Abu was watching the katib intently. He was young, intelligent and powerful, close to the sultan, and he had a way with words. Abu was yearning to join in too, to talk to him. But the teacher had put him at the back of the classroom, as punishment for his proud tone whenever he answered the teacher's questions. The boys answered everything the secretary asked them, eagerly and politely, and he showed an interest in their calligraphy, arithmetic and knowledge about the life of the Prophet and about the sunnah, Islamic law. They all did their best to reflect favourably on their teacher, who received the katib's praise and congratulations. They were all asked questions, all except Abu. Ibn al-Jatib pointed at him but the schoolmaster, Rashid, made him pick out somebody else.

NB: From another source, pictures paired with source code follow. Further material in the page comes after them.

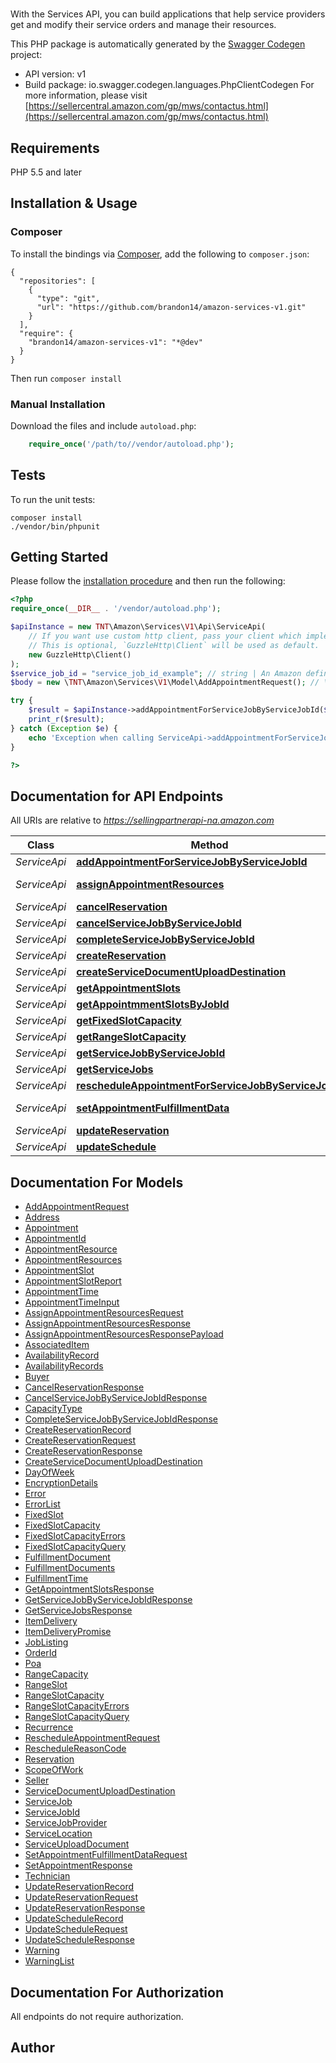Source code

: # 
With the Services API, you can build applications that help service providers get and modify their service orders and manage their resources.

This PHP package is automatically generated by the [Swagger Codegen](https://github.com/swagger-api/swagger-codegen) project:

- API version: v1
- Build package: io.swagger.codegen.languages.PhpClientCodegen
For more information, please visit [https://sellercentral.amazon.com/gp/mws/contactus.html](https://sellercentral.amazon.com/gp/mws/contactus.html)

## Requirements

PHP 5.5 and later

## Installation & Usage
### Composer

To install the bindings via [Composer](http://getcomposer.org/), add the following to `composer.json`:

```
{
  "repositories": [
    {
      "type": "git",
      "url": "https://github.com/brandon14/amazon-services-v1.git"
    }
  ],
  "require": {
    "brandon14/amazon-services-v1": "*@dev"
  }
}
```

Then run `composer install`

### Manual Installation

Download the files and include `autoload.php`:

```php
    require_once('/path/to//vendor/autoload.php');
```

## Tests

To run the unit tests:

```
composer install
./vendor/bin/phpunit
```

## Getting Started

Please follow the [installation procedure](#installation--usage) and then run the following:

```php
<?php
require_once(__DIR__ . '/vendor/autoload.php');

$apiInstance = new TNT\Amazon\Services\V1\Api\ServiceApi(
    // If you want use custom http client, pass your client which implements `GuzzleHttp\ClientInterface`.
    // This is optional, `GuzzleHttp\Client` will be used as default.
    new GuzzleHttp\Client()
);
$service_job_id = "service_job_id_example"; // string | An Amazon defined service job identifier.
$body = new \TNT\Amazon\Services\V1\Model\AddAppointmentRequest(); // \TNT\Amazon\Services\V1\Model\AddAppointmentRequest | Add appointment operation input details.

try {
    $result = $apiInstance->addAppointmentForServiceJobByServiceJobId($service_job_id, $body);
    print_r($result);
} catch (Exception $e) {
    echo 'Exception when calling ServiceApi->addAppointmentForServiceJobByServiceJobId: ', $e->getMessage(), PHP_EOL;
}

?>
```

## Documentation for API Endpoints

All URIs are relative to *https://sellingpartnerapi-na.amazon.com*

Class | Method | HTTP request | Description
------------ | ------------- | ------------- | -------------
*ServiceApi* | [**addAppointmentForServiceJobByServiceJobId**](docs/Api/ServiceApi.md#addappointmentforservicejobbyservicejobid) | **POST** /service/v1/serviceJobs/{serviceJobId}/appointments | 
*ServiceApi* | [**assignAppointmentResources**](docs/Api/ServiceApi.md#assignappointmentresources) | **PUT** /service/v1/serviceJobs/{serviceJobId}/appointments/{appointmentId}/resources | 
*ServiceApi* | [**cancelReservation**](docs/Api/ServiceApi.md#cancelreservation) | **DELETE** /service/v1/reservation/{reservationId} | 
*ServiceApi* | [**cancelServiceJobByServiceJobId**](docs/Api/ServiceApi.md#cancelservicejobbyservicejobid) | **PUT** /service/v1/serviceJobs/{serviceJobId}/cancellations | 
*ServiceApi* | [**completeServiceJobByServiceJobId**](docs/Api/ServiceApi.md#completeservicejobbyservicejobid) | **PUT** /service/v1/serviceJobs/{serviceJobId}/completions | 
*ServiceApi* | [**createReservation**](docs/Api/ServiceApi.md#createreservation) | **POST** /service/v1/reservation | 
*ServiceApi* | [**createServiceDocumentUploadDestination**](docs/Api/ServiceApi.md#createservicedocumentuploaddestination) | **POST** /service/v1/documents | 
*ServiceApi* | [**getAppointmentSlots**](docs/Api/ServiceApi.md#getappointmentslots) | **GET** /service/v1/appointmentSlots | 
*ServiceApi* | [**getAppointmmentSlotsByJobId**](docs/Api/ServiceApi.md#getappointmmentslotsbyjobid) | **GET** /service/v1/serviceJobs/{serviceJobId}/appointmentSlots | 
*ServiceApi* | [**getFixedSlotCapacity**](docs/Api/ServiceApi.md#getfixedslotcapacity) | **POST** /service/v1/serviceResources/{resourceId}/capacity/fixed | 
*ServiceApi* | [**getRangeSlotCapacity**](docs/Api/ServiceApi.md#getrangeslotcapacity) | **POST** /service/v1/serviceResources/{resourceId}/capacity/range | 
*ServiceApi* | [**getServiceJobByServiceJobId**](docs/Api/ServiceApi.md#getservicejobbyservicejobid) | **GET** /service/v1/serviceJobs/{serviceJobId} | 
*ServiceApi* | [**getServiceJobs**](docs/Api/ServiceApi.md#getservicejobs) | **GET** /service/v1/serviceJobs | 
*ServiceApi* | [**rescheduleAppointmentForServiceJobByServiceJobId**](docs/Api/ServiceApi.md#rescheduleappointmentforservicejobbyservicejobid) | **POST** /service/v1/serviceJobs/{serviceJobId}/appointments/{appointmentId} | 
*ServiceApi* | [**setAppointmentFulfillmentData**](docs/Api/ServiceApi.md#setappointmentfulfillmentdata) | **PUT** /service/v1/serviceJobs/{serviceJobId}/appointments/{appointmentId}/fulfillment | 
*ServiceApi* | [**updateReservation**](docs/Api/ServiceApi.md#updatereservation) | **PUT** /service/v1/reservation/{reservationId} | 
*ServiceApi* | [**updateSchedule**](docs/Api/ServiceApi.md#updateschedule) | **PUT** /service/v1/serviceResources/{resourceId}/schedules | 


## Documentation For Models

 - [AddAppointmentRequest](docs/Model/AddAppointmentRequest.md)
 - [Address](docs/Model/Address.md)
 - [Appointment](docs/Model/Appointment.md)
 - [AppointmentId](docs/Model/AppointmentId.md)
 - [AppointmentResource](docs/Model/AppointmentResource.md)
 - [AppointmentResources](docs/Model/AppointmentResources.md)
 - [AppointmentSlot](docs/Model/AppointmentSlot.md)
 - [AppointmentSlotReport](docs/Model/AppointmentSlotReport.md)
 - [AppointmentTime](docs/Model/AppointmentTime.md)
 - [AppointmentTimeInput](docs/Model/AppointmentTimeInput.md)
 - [AssignAppointmentResourcesRequest](docs/Model/AssignAppointmentResourcesRequest.md)
 - [AssignAppointmentResourcesResponse](docs/Model/AssignAppointmentResourcesResponse.md)
 - [AssignAppointmentResourcesResponsePayload](docs/Model/AssignAppointmentResourcesResponsePayload.md)
 - [AssociatedItem](docs/Model/AssociatedItem.md)
 - [AvailabilityRecord](docs/Model/AvailabilityRecord.md)
 - [AvailabilityRecords](docs/Model/AvailabilityRecords.md)
 - [Buyer](docs/Model/Buyer.md)
 - [CancelReservationResponse](docs/Model/CancelReservationResponse.md)
 - [CancelServiceJobByServiceJobIdResponse](docs/Model/CancelServiceJobByServiceJobIdResponse.md)
 - [CapacityType](docs/Model/CapacityType.md)
 - [CompleteServiceJobByServiceJobIdResponse](docs/Model/CompleteServiceJobByServiceJobIdResponse.md)
 - [CreateReservationRecord](docs/Model/CreateReservationRecord.md)
 - [CreateReservationRequest](docs/Model/CreateReservationRequest.md)
 - [CreateReservationResponse](docs/Model/CreateReservationResponse.md)
 - [CreateServiceDocumentUploadDestination](docs/Model/CreateServiceDocumentUploadDestination.md)
 - [DayOfWeek](docs/Model/DayOfWeek.md)
 - [EncryptionDetails](docs/Model/EncryptionDetails.md)
 - [Error](docs/Model/Error.md)
 - [ErrorList](docs/Model/ErrorList.md)
 - [FixedSlot](docs/Model/FixedSlot.md)
 - [FixedSlotCapacity](docs/Model/FixedSlotCapacity.md)
 - [FixedSlotCapacityErrors](docs/Model/FixedSlotCapacityErrors.md)
 - [FixedSlotCapacityQuery](docs/Model/FixedSlotCapacityQuery.md)
 - [FulfillmentDocument](docs/Model/FulfillmentDocument.md)
 - [FulfillmentDocuments](docs/Model/FulfillmentDocuments.md)
 - [FulfillmentTime](docs/Model/FulfillmentTime.md)
 - [GetAppointmentSlotsResponse](docs/Model/GetAppointmentSlotsResponse.md)
 - [GetServiceJobByServiceJobIdResponse](docs/Model/GetServiceJobByServiceJobIdResponse.md)
 - [GetServiceJobsResponse](docs/Model/GetServiceJobsResponse.md)
 - [ItemDelivery](docs/Model/ItemDelivery.md)
 - [ItemDeliveryPromise](docs/Model/ItemDeliveryPromise.md)
 - [JobListing](docs/Model/JobListing.md)
 - [OrderId](docs/Model/OrderId.md)
 - [Poa](docs/Model/Poa.md)
 - [RangeCapacity](docs/Model/RangeCapacity.md)
 - [RangeSlot](docs/Model/RangeSlot.md)
 - [RangeSlotCapacity](docs/Model/RangeSlotCapacity.md)
 - [RangeSlotCapacityErrors](docs/Model/RangeSlotCapacityErrors.md)
 - [RangeSlotCapacityQuery](docs/Model/RangeSlotCapacityQuery.md)
 - [Recurrence](docs/Model/Recurrence.md)
 - [RescheduleAppointmentRequest](docs/Model/RescheduleAppointmentRequest.md)
 - [RescheduleReasonCode](docs/Model/RescheduleReasonCode.md)
 - [Reservation](docs/Model/Reservation.md)
 - [ScopeOfWork](docs/Model/ScopeOfWork.md)
 - [Seller](docs/Model/Seller.md)
 - [ServiceDocumentUploadDestination](docs/Model/ServiceDocumentUploadDestination.md)
 - [ServiceJob](docs/Model/ServiceJob.md)
 - [ServiceJobId](docs/Model/ServiceJobId.md)
 - [ServiceJobProvider](docs/Model/ServiceJobProvider.md)
 - [ServiceLocation](docs/Model/ServiceLocation.md)
 - [ServiceUploadDocument](docs/Model/ServiceUploadDocument.md)
 - [SetAppointmentFulfillmentDataRequest](docs/Model/SetAppointmentFulfillmentDataRequest.md)
 - [SetAppointmentResponse](docs/Model/SetAppointmentResponse.md)
 - [Technician](docs/Model/Technician.md)
 - [UpdateReservationRecord](docs/Model/UpdateReservationRecord.md)
 - [UpdateReservationRequest](docs/Model/UpdateReservationRequest.md)
 - [UpdateReservationResponse](docs/Model/UpdateReservationResponse.md)
 - [UpdateScheduleRecord](docs/Model/UpdateScheduleRecord.md)
 - [UpdateScheduleRequest](docs/Model/UpdateScheduleRequest.md)
 - [UpdateScheduleResponse](docs/Model/UpdateScheduleResponse.md)
 - [Warning](docs/Model/Warning.md)
 - [WarningList](docs/Model/WarningList.md)


## Documentation For Authorization

 All endpoints do not require authorization.


## Author




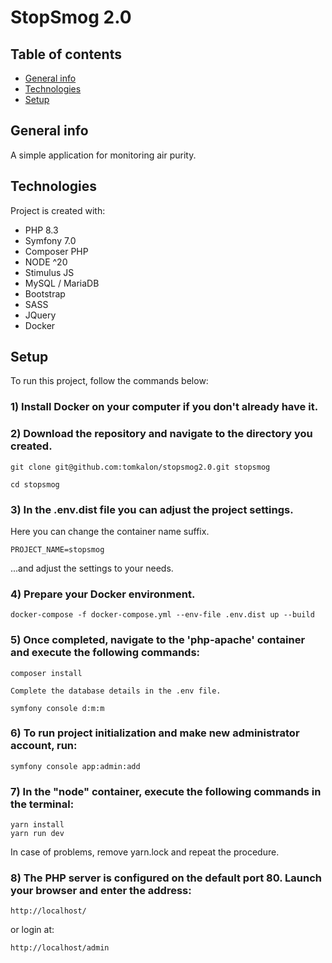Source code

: # StopSmog 2.0

## Table of contents
* [General info](#general-info)
* [Technologies](#technologies)
* [Setup](#setup)

## General info
A simple application for monitoring air purity.

## Technologies
Project is created with:
* PHP 8.3
* Symfony 7.0
* Composer PHP
* NODE ^20
* Stimulus JS
* MySQL / MariaDB
* Bootstrap
* SASS
* JQuery
* Docker

## Setup
To run this project, follow the commands below:

### 1) Install Docker on your computer if you don't already have it.

### 2) Download the repository and navigate to the directory you created.

```
git clone git@github.com:tomkalon/stopsmog2.0.git stopsmog

cd stopsmog
```


### 3) In the .env.dist file you can adjust the project settings.

Here you can change the container name suffix.
```
PROJECT_NAME=stopsmog
```

...and adjust the settings to your needs.

### 4) Prepare your Docker environment.

```
docker-compose -f docker-compose.yml --env-file .env.dist up --build
```

### 5) Once completed, navigate to the 'php-apache' container and execute the following commands:
```
composer install

Complete the database details in the .env file.

symfony console d:m:m
```

### 6) To run project initialization and make new administrator account, run:
```
symfony console app:admin:add
```

### 7) In the "node" container, execute the following commands in the terminal:
```
yarn install
yarn run dev
```

In case of problems, remove yarn.lock and repeat the procedure.

### 8) The PHP server is configured on the default port 80. Launch your browser and enter the address:
```
http://localhost/
```

or login at:
```
http://localhost/admin
```
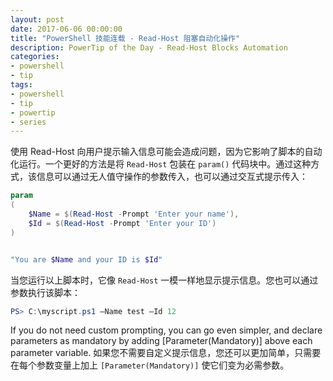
 ```yaml
---
layout: post
date: 2017-06-06 00:00:00
title: "PowerShell 技能连载 - Read-Host 阻塞自动化操作"
description: PowerTip of the Day - Read-Host Blocks Automation
categories:
- powershell
- tip
tags:
- powershell
- tip
- powertip
- series
---
```

使用 Read-Host 向用户提示输入信息可能会造成问题，因为它影响了脚本的自动化运行。一个更好的方法是将 `Read-Host` 包装在 `param()` 代码块中。通过这种方式，该信息可以通过无人值守操作的参数传入，也可以通过交互式提示传入：

```powershell
param
(
    $Name = $(Read-Host -Prompt 'Enter your name'),
    $Id = $(Read-Host -Prompt 'Enter your ID')
)


"You are $Name and your ID is $Id"
```

当您运行以上脚本时，它像 `Read-Host` 一模一样地显示提示信息。您也可以通过参数执行该脚本：

```powershell
PS> C:\myscript.ps1 –Name test –Id 12
```

If you do not need custom prompting, you can go even simpler, and declare parameters as mandatory by adding [Parameter(Mandatory)] above each parameter variable.
如果您不需要自定义提示信息，您还可以更加简单，只需要在每个参数变量上加上 `[Parameter(Mandatory)]` 使它们变为必需参数。

<!--本文国际来源：[Read-Host Blocks Automation](http://community.idera.com/powershell/powertips/b/tips/posts/read-host-blocks-automation)-->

—No, katib, Abu Ibn Zamrak is being punished. He must learn moderation and discipline. He hasn't earned the honour of talking to you.
Abu could not put up with it any longer, and when Ibn al-Jatib was getting ready to leave, surrounded by all the classmates, he pushed his way through almost by force, calling his name, until he reached him. He grasped the green robe. The teacher went red with indignation, but Ibn al-Jatib wanted to hear what the boy had to say.
—Oh, katib, take me with you! If you do not, I shall wait on your doorstep day and night until you hear my pleas and are persuaded to give me a chance!
—Why should I? —asked the katib, smiling at the boy's audacity and his bright, intelligent eyes.
—Because I shall soon know the Koran and will be able to study the interpretation of the hadiths. Because, if what people say is true, you can tell a man's worth. Because I want to have, as you do, the magic of words, that gift for persuading men and guiding them for the glory of Allah. Because here you will find nothing but meek sheep, whereas I yearn
to be a wolf, astute and quick, intelligent and invincible. Like yourself, oh katib.
The teacher could tolerate no more and, overcome by embarrassment, raised his stick ready to beat him, but the katib signalled him to stop. And to Abu's surprise he was still smiling.